§ Stored data entries:
= = = = =

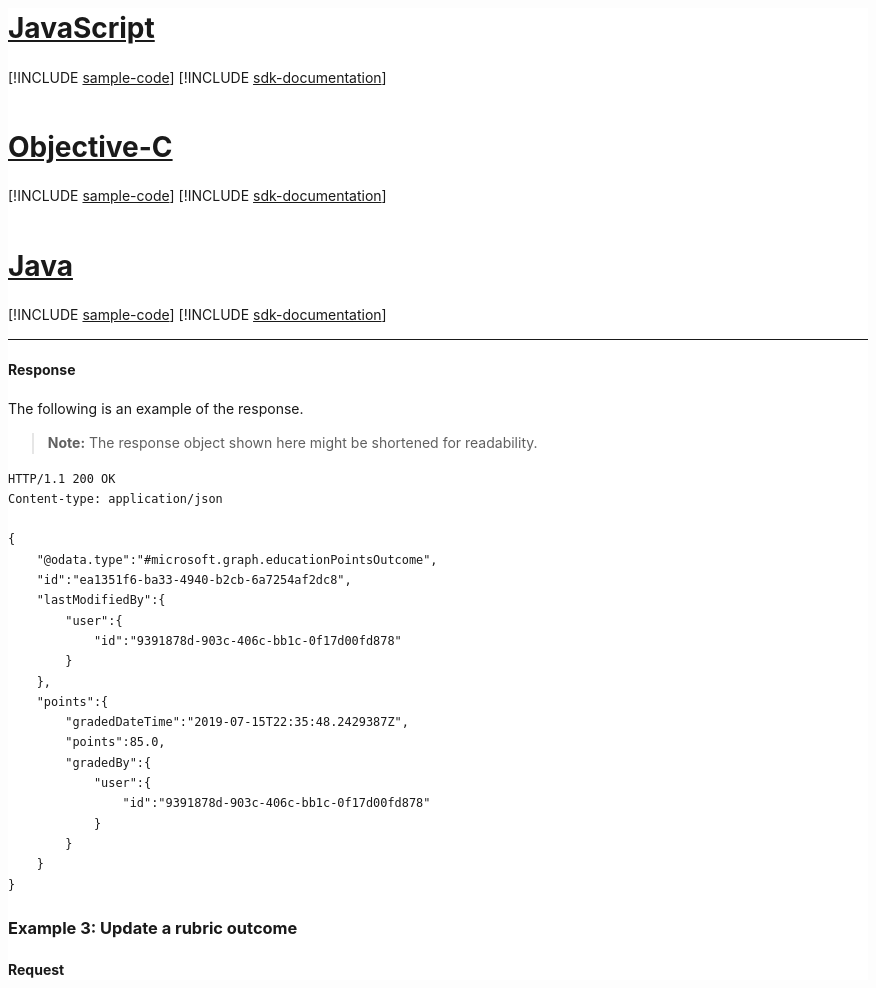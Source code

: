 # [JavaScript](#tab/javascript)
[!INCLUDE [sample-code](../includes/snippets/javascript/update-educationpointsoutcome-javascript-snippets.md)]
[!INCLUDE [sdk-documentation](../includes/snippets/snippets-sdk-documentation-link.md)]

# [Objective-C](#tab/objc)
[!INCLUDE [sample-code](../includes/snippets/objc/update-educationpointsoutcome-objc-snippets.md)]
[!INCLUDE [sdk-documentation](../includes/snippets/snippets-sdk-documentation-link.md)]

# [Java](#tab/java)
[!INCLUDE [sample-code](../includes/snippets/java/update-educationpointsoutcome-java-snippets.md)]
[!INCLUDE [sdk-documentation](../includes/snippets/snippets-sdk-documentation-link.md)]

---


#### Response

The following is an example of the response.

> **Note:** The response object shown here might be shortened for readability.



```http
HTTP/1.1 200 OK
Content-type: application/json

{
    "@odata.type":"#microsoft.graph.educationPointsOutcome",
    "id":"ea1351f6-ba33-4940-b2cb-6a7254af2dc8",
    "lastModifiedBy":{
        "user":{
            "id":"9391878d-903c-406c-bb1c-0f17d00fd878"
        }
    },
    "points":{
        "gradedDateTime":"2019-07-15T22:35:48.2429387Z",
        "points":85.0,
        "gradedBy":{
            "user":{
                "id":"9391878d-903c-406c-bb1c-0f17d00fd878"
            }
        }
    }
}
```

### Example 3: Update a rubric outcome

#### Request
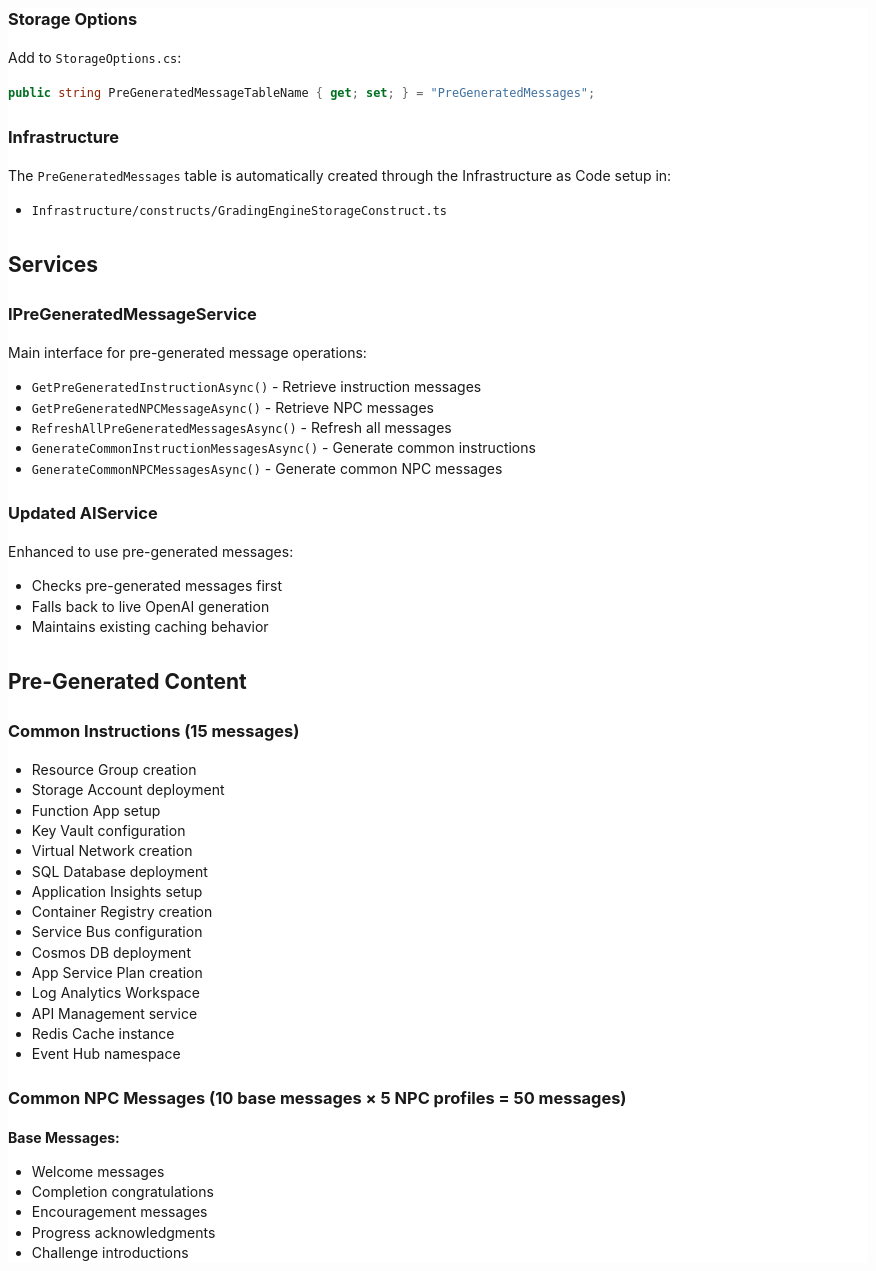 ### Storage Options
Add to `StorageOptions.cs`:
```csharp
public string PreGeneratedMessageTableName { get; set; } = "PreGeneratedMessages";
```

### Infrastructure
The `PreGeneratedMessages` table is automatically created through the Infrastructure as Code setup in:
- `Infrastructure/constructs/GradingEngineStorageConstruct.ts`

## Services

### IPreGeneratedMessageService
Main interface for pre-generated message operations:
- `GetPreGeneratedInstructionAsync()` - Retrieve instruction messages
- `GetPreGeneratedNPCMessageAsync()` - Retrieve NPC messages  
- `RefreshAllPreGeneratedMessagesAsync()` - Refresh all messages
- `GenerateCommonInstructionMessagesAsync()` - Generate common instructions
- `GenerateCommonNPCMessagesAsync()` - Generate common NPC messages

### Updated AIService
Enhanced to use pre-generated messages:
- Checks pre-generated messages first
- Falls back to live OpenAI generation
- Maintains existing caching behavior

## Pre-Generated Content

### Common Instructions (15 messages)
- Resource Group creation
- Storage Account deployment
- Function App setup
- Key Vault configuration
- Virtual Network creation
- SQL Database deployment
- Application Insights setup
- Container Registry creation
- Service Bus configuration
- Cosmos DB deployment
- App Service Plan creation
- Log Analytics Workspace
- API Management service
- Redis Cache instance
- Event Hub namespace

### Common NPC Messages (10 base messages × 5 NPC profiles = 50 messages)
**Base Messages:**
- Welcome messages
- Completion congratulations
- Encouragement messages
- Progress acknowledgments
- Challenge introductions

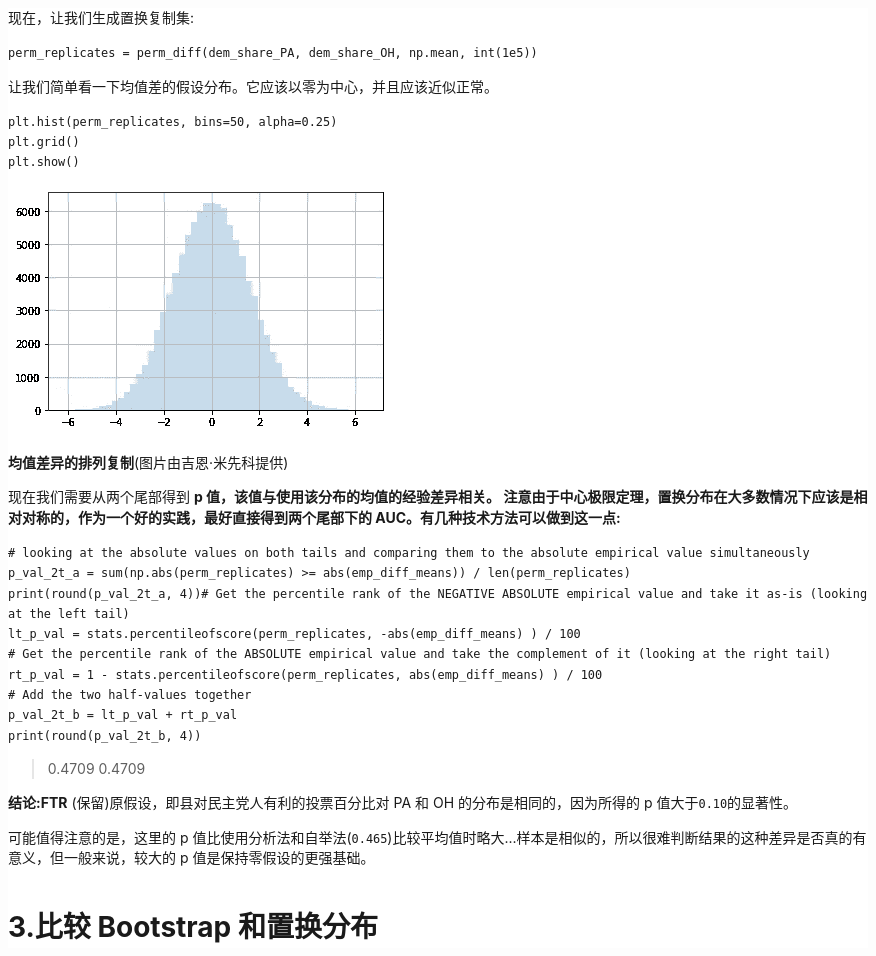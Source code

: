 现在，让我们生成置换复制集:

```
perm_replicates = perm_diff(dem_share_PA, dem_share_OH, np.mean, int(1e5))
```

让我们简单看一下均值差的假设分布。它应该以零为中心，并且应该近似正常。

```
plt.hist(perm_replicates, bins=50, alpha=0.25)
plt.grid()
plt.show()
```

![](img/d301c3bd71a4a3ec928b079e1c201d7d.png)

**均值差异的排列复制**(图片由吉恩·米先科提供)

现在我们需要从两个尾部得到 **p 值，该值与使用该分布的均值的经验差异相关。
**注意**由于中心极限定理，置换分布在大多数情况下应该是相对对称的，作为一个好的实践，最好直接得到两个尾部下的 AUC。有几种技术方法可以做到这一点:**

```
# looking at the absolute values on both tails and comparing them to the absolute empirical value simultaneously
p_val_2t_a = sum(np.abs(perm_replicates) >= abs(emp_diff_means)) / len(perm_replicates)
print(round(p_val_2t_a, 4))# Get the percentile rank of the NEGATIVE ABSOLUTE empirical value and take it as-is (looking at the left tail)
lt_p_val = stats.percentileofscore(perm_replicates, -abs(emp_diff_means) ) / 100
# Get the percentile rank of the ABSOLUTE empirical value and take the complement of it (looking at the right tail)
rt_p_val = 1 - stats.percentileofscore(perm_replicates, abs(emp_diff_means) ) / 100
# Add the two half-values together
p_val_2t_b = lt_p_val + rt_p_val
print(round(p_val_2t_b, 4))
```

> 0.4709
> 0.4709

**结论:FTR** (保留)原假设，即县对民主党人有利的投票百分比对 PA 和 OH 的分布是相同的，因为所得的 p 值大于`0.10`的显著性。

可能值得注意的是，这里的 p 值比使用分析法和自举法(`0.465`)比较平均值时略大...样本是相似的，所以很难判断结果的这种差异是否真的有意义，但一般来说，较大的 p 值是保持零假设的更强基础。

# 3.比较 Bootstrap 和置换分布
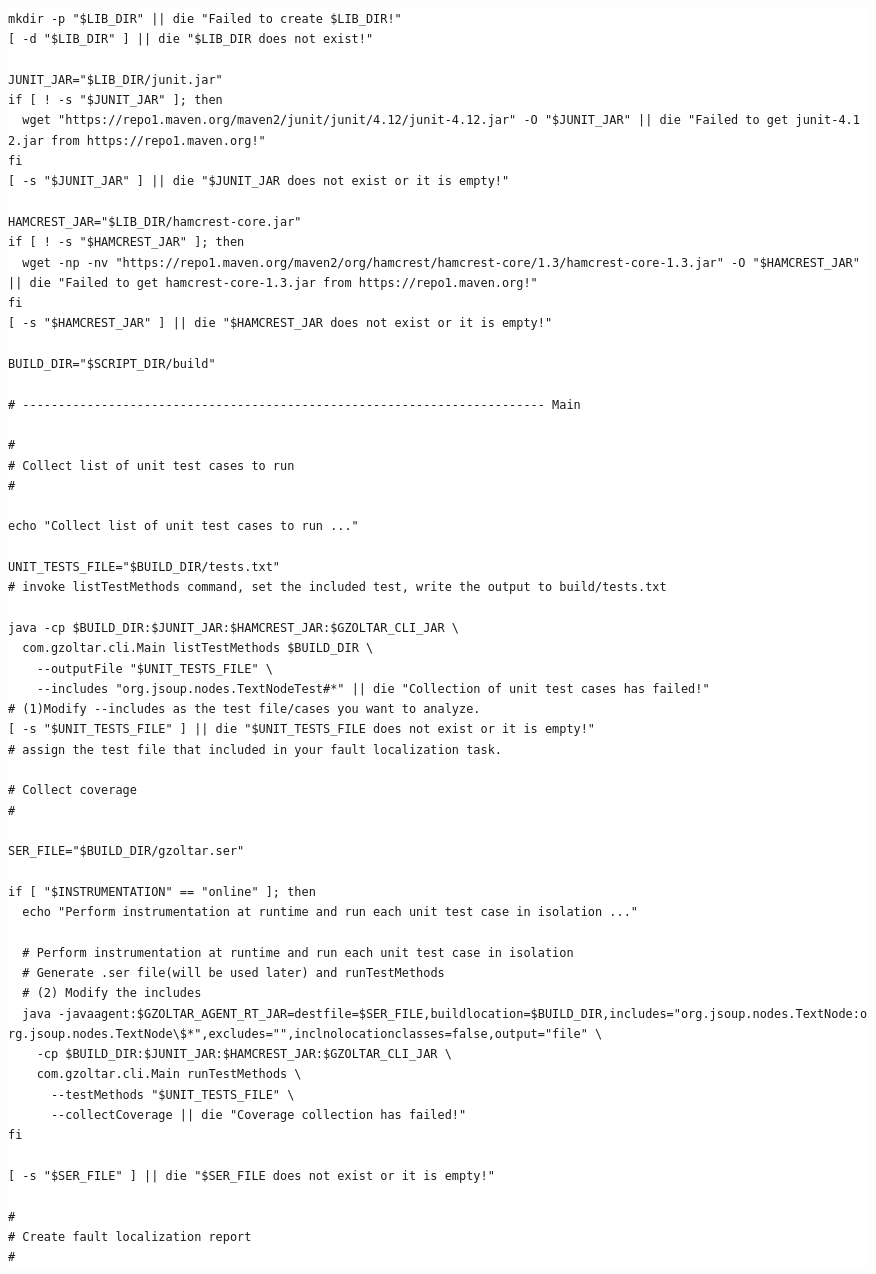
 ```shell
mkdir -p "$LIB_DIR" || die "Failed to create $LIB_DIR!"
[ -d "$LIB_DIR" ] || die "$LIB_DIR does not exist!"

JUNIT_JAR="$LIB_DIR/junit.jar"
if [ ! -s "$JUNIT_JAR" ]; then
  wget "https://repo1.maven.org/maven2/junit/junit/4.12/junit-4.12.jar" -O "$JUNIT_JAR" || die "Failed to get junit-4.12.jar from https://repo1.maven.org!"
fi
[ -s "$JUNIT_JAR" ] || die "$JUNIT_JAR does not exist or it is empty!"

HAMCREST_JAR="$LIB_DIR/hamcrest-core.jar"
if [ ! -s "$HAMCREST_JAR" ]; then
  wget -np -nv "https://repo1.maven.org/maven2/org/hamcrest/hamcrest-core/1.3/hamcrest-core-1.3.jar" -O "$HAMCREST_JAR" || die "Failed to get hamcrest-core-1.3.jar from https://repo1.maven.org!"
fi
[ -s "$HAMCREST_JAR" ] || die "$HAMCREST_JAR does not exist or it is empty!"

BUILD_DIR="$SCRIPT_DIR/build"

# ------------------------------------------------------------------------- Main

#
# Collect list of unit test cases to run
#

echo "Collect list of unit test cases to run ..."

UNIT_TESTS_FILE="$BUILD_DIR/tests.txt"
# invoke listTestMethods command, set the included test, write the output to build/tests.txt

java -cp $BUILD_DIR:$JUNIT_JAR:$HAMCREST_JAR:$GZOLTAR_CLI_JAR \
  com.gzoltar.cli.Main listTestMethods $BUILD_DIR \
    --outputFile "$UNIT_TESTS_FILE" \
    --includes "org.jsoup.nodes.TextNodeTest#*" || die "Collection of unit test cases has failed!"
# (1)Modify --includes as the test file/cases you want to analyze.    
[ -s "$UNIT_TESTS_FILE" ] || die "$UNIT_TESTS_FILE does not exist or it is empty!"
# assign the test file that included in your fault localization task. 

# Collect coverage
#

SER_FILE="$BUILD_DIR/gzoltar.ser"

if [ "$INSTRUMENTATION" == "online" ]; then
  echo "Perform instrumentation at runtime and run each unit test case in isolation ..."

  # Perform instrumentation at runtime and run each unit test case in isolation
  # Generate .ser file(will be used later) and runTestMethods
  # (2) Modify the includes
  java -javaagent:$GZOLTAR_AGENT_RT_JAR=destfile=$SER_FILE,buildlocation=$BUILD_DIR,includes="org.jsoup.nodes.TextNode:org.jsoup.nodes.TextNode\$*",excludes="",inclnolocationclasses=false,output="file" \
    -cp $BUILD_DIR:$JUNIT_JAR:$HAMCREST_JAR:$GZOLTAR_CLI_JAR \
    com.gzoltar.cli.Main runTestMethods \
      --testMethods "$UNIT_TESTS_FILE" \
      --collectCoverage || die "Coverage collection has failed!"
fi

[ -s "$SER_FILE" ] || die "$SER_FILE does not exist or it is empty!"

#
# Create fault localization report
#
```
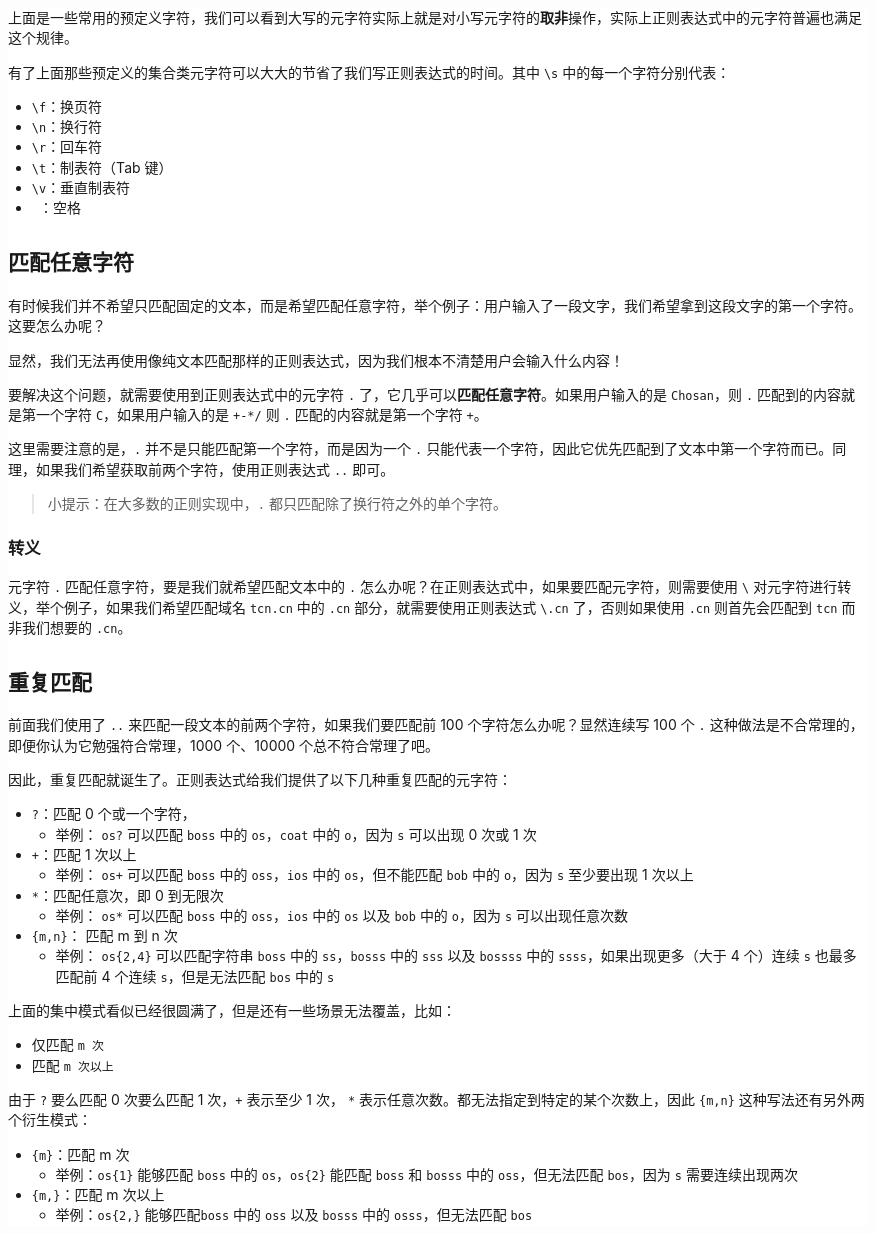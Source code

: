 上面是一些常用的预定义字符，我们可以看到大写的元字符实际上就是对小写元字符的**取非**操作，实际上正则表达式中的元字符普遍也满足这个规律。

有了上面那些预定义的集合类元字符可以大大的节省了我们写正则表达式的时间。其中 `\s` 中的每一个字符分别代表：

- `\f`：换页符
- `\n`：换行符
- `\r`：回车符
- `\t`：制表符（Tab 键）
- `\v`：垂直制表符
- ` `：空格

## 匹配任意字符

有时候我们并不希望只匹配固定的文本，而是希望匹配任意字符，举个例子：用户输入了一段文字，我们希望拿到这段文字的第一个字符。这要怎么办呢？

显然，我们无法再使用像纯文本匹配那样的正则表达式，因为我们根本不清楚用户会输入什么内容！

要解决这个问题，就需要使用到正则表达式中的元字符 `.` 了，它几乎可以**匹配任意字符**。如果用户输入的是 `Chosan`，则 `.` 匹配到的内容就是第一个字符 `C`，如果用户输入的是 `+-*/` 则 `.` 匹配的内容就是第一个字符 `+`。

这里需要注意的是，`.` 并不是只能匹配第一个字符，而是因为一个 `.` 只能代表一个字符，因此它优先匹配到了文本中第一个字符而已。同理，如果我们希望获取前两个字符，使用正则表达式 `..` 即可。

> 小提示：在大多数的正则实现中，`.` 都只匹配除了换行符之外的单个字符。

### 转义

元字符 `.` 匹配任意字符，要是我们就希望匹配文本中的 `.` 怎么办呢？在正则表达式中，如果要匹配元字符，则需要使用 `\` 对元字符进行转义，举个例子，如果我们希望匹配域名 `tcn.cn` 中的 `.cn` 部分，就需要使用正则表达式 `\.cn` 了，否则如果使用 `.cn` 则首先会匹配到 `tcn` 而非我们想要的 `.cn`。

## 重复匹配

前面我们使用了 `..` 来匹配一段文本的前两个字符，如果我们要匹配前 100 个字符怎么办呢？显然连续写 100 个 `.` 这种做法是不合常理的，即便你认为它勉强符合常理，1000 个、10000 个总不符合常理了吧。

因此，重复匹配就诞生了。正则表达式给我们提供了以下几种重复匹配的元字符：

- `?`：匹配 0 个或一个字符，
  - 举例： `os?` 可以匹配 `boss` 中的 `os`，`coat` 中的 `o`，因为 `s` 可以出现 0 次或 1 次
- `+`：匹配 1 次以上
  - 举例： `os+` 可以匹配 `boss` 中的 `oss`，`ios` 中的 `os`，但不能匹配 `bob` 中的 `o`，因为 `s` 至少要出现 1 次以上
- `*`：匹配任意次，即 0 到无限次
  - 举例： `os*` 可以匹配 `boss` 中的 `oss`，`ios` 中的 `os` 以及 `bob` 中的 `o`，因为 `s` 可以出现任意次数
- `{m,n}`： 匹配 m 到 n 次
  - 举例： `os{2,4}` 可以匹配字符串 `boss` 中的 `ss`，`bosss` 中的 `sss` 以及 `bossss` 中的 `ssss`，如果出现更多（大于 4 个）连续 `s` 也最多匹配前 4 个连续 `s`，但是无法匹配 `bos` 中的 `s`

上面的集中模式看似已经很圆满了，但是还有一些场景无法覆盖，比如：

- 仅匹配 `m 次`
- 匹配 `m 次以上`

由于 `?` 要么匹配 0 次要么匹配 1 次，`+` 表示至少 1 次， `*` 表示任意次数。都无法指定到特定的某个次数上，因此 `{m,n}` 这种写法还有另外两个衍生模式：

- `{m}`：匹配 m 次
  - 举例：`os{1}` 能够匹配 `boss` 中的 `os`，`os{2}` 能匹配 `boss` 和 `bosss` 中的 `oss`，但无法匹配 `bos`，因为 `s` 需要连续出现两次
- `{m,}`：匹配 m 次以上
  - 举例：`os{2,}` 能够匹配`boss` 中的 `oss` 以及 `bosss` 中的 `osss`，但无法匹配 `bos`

= = = = =

§ ACTIVITY: Note each line above that holds "Retrieve", then copy all of them.

§ ANSWER FOR THIS EXERCISE:
- `GetPreGeneratedInstructionAsync()` - Retrieve instruction messages
- `GetPreGeneratedNPCMessageAsync()` - Retrieve NPC messages  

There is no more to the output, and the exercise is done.